:: Task prompt ::
When the word "true" shows up in a line of the data below, copy that whole line.

Items listed in a dataset
- - -

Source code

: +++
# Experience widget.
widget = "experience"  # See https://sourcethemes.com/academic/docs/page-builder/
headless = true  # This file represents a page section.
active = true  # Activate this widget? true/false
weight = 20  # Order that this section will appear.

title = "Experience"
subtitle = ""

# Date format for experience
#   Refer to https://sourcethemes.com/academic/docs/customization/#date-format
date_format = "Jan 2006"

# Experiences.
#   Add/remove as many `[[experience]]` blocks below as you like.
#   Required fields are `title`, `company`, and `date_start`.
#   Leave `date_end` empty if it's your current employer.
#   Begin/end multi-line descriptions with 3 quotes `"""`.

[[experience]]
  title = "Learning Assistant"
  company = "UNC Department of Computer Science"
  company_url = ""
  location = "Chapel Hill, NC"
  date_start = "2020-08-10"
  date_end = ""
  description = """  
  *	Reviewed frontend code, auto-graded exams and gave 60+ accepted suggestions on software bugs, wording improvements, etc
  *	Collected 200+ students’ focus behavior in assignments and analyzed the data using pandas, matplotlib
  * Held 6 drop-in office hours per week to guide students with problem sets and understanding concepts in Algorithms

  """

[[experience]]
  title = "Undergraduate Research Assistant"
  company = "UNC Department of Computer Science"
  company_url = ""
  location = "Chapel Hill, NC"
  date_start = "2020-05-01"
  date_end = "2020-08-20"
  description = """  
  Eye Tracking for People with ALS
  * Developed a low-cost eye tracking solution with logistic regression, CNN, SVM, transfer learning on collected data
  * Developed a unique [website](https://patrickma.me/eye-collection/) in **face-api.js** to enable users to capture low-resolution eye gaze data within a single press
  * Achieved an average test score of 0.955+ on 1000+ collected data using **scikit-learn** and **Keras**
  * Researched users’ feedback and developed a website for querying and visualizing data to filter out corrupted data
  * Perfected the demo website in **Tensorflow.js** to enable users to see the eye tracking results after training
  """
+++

- - -

:: Result for this exercise ::
headless = true  # This file represents a page section.
active = true  # Activate this widget? true/false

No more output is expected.